Enhanced systemic matrix metalloproteinase response in Helicobacter pylori gastritis.

Background: Helicobacter pylori causes chronic gastritis, peptic ulcer disease, and is the most important risk factor for non-cardia gastric cancer, and has been shown to upregulate matrix metalloproteinases (MMPs) in infected gastric mucosa. MMPs are proteolytic enzymes regulated by tissue inhibitors of metalloproteinases (TIMPs).

Aims: We set up this study to find out whether H. pylori gastritis induces systemic MMP response.
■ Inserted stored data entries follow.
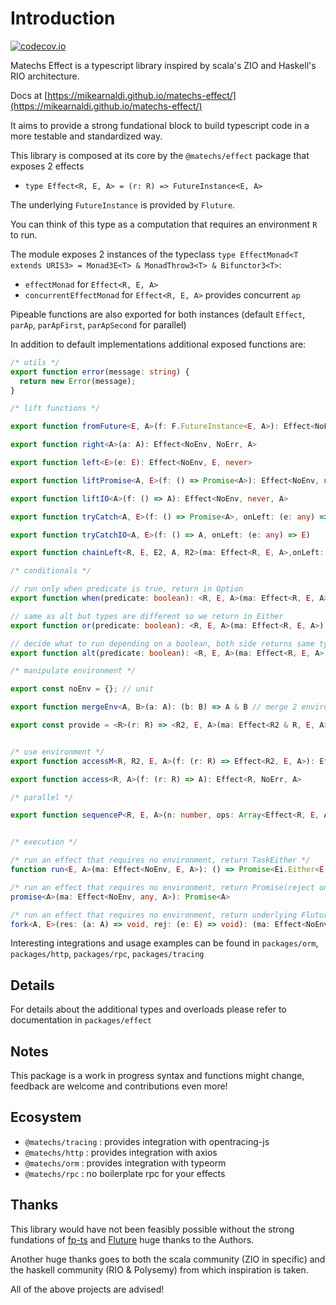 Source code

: # Introduction

[![codecov.io](http://codecov.io/github/mikearnaldi/matechs-effect/coverage.svg?branch=master)](http://codecov.io/github/mikearnaldi/matechs-effect)

Matechs Effect is a typescript library inspired by scala's ZIO and Haskell's RIO architecture.

Docs at [https://mikearnaldi.github.io/matechs-effect/](https://mikearnaldi.github.io/matechs-effect/)

It aims to provide a strong fundational block to build typescript code in a more testable and standardized way.

This library is composed at its core by the `@matechs/effect` package that exposes 2 effects

- `type Effect<R, E, A> = (r: R) => FutureInstance<E, A>`

The underlying `FutureInstance` is provided by `Fluture`.

You can think of this type as a computation that requires an environment `R` to run.

The module exposes 2 instances of the typeclass `type EffectMonad<T extends URIS3> = Monad3E<T> & MonadThrow3<T> & Bifunctor3<T>`:

- `effectMonad` for `Effect<R, E, A>`
- `concurrentEffectMonad` for `Effect<R, E, A>` provides concurrent `ap`

Pipeable functions are also exported for both instances (default `Effect`, `parAp`, `parApFirst`, `parApSecond` for parallel)

In addition to default implementations additional exposed functions are:

```ts
/* utils */
export function error(message: string) {
  return new Error(message);
}

/* lift functions */

export function fromFuture<E, A>(f: F.FutureInstance<E, A>): Effect<NoEnv, E, A>

export function right<A>(a: A): Effect<NoEnv, NoErr, A>

export function left<E>(e: E): Effect<NoEnv, E, never>

export function liftPromise<A, E>(f: () => Promise<A>): Effect<NoEnv, never, A>

export function liftIO<A>(f: () => A): Effect<NoEnv, never, A>

export function tryCatch<A, E>(f: () => Promise<A>, onLeft: (e: any) => E)

export function tryCatchIO<A, E>(f: () => A, onLeft: (e: any) => E)

export function chainLeft<R, E, E2, A, R2>(ma: Effect<R, E, A>,onLeft: (e: E) => Effect<R2, E2, A>)

/* conditionals */

// run only when predicate is true, return in Option
export function when(predicate: boolean): <R, E, A>(ma: Effect<R, E, A>) => Effect<R, E, Op.Option<A>>

// same as alt but types are different so we return in Either
export function or(predicate: boolean): <R, E, A>(ma: Effect<R, E, A>) => <R2, E2, B>(mb: Effect<R2, E2, B>) => Effect<R & R2, E | E2, Ei.Either<A, B>>

// decide what to run depending on a boolean, both side returns same type
export function alt(predicate: boolean): <R, E, A>(ma: Effect<R, E, A>) => (mb: Effect<R, E, A>) => Effect<R, E, A>

/* manipulate environment */

export const noEnv = {}; // unit

export function mergeEnv<A, B>(a: A): (b: B) => A & B // merge 2 environments

export const provide = <R>(r: R) => <R2, E, A>(ma: Effect<R2 & R, E, A>): Effect<R2, E, A> // provide environment to an effect


/* use environment */
export function accessM<R, R2, E, A>(f: (r: R) => Effect<R2, E, A>): Effect<R & R2, E, A>

export function access<R, A>(f: (r: R) => A): Effect<R, NoErr, A>

/* parallel */

export function sequenceP<R, E, A>(n: number, ops: Array<Effect<R, E, A>>): Effect<R, E, Array<A>>


/* execution */

/* run an effect that requires no environment, return TaskEither */
function run<E, A>(ma: Effect<NoEnv, E, A>): () => Promise<Ei.Either<E, A>>

/* run an effect that requires no environment, return Promise(reject on error) */
promise<A>(ma: Effect<NoEnv, any, A>): Promise<A>

/* run an effect that requires no environment, return underlying Fluture fork */
fork<A, E>(res: (a: A) => void, rej: (e: E) => void): (ma: Effect<NoEnv, E, A>) => Cancel
```

Interesting integrations and usage examples can be found in `packages/orm`, `packages/http`, `packages/rpc`, `packages/tracing`

## Details

For details about the additional types and overloads please refer to documentation in `packages/effect`

## Notes

This package is a work in progress syntax and functions might change, feedback are welcome and contributions even more!

## Ecosystem

- `@matechs/tracing` : provides integration with opentracing-js
- `@matechs/http` : provides integration with axios
- `@matechs/orm` : provides integration with typeorm
- `@matechs/rpc` : no boilerplate rpc for your effects

## Thanks

This library would have not been feasibly possible without the strong fundations of [fp-ts](https://github.com/gcanti/fp-ts) and [Fluture](https://github.com/fluture-js/Fluture) huge thanks to the Authors.

Another huge thanks goes to both the scala community (ZIO in specific) and the haskell community (RIO & Polysemy) from which inspiration is taken.

All of the above projects are advised!
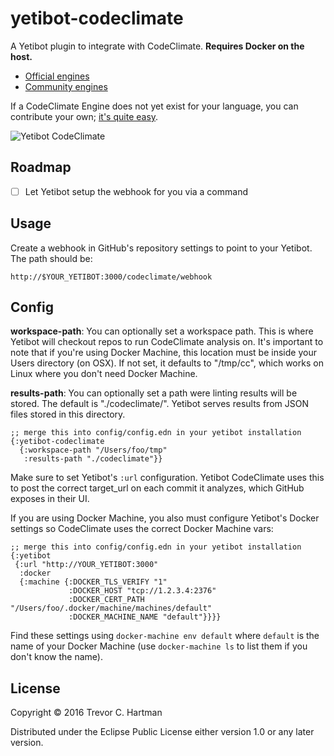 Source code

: # yetibot-codeclimate

A Yetibot plugin to integrate with CodeClimate. **Requires Docker on the host.**

- [Official engines](https://docs.codeclimate.com/docs/list-of-engines)
- [Community engines](https://github.com/codeclimate-community)

If a CodeClimate Engine does not yet exist for your language, you can contribute
your own; [it's quite easy](http://blog.codeclimate.com/blog/2015/07/07/build-your-own-codeclimate-engine/).

![Yetibot CodeClimate](https://dl.dropboxusercontent.com/u/113427/yetibot-codeclimate-ruby.png)

## Roadmap

- [ ] Let Yetibot setup the webhook for you via a command

## Usage

Create a webhook in GitHub's repository settings to point to your Yetibot. The
path should be:

```
http://$YOUR_YETIBOT:3000/codeclimate/webhook
```

## Config

**workspace-path**: You can optionally set a workspace path. This is where
Yetibot will checkout repos to run CodeClimate analysis on. It's important to
note that if you're using Docker Machine, this location must be inside your
Users directory (on OSX). If not set, it defaults to "/tmp/cc", which works on
Linux where you don't need Docker Machine.

**results-path**: You can optionally set a path were linting results will be
stored.  The default is "./codeclimate/". Yetibot serves results from JSON files
stored in this directory.

```edn
;; merge this into config/config.edn in your yetibot installation
{:yetibot-codeclimate
  {:workspace-path "/Users/foo/tmp"
   :results-path "./codeclimate"}}
```

Make sure to set Yetibot's `:url` configuration. Yetibot CodeClimate uses this
to post the correct target_url on each commit it analyzes, which GitHub exposes
in their UI.

If you are using Docker Machine, you also must configure Yetibot's Docker
settings so CodeClimate uses the correct Docker Machine vars:

```edn
;; merge this into config/config.edn in your yetibot installation
{:yetibot
 {:url "http://YOUR_YETIBOT:3000"
  :docker
  {:machine {:DOCKER_TLS_VERIFY "1"
             :DOCKER_HOST "tcp://1.2.3.4:2376"
             :DOCKER_CERT_PATH "/Users/foo/.docker/machine/machines/default"
             :DOCKER_MACHINE_NAME "default"}}}}
```

Find these settings using `docker-machine env default` where `default` is the
name of your Docker Machine (use `docker-machine ls` to list them if you don't
know the name).

## License

Copyright © 2016 Trevor C. Hartman

Distributed under the Eclipse Public License either version 1.0 or any later
version.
Methods: Serum samples were collected from patients undergoing gastroscopy; 26 patients had H. pylori gastritis and 18 were H. pylori-negative controls with normal gastric mucosa. Serum MMP levels were analysed by enzyme-linked immunosorbent assay.

Results: Significantly elevated serum levels of collagenase-2 (MMP-8), gelatinase B (MMP-9), neutrophil elastase (NE), and myeloperoxidase (MPO), and reduced serum levels of gelatinase A (MMP-2) and TIMP-1 were demonstrated in patients with H. pylori gastritis as compared to H. pylori-negative controls. No significant differences were shown in serum matrilysin-1 (MMP-7) levels.

Conclusions: For the first time, we show enhanced MMP-8 response in H. pylori infection together with other neutrophil degranulation products (MMP-9, MPO, NE). Elevated circulating neutrophil degranulation product levels in serum of H. pylori-positive patients reflect accelerated proteolysis and oxidative stress, and may contribute to extraintestinal sequelae, such as cardiovascular diseases.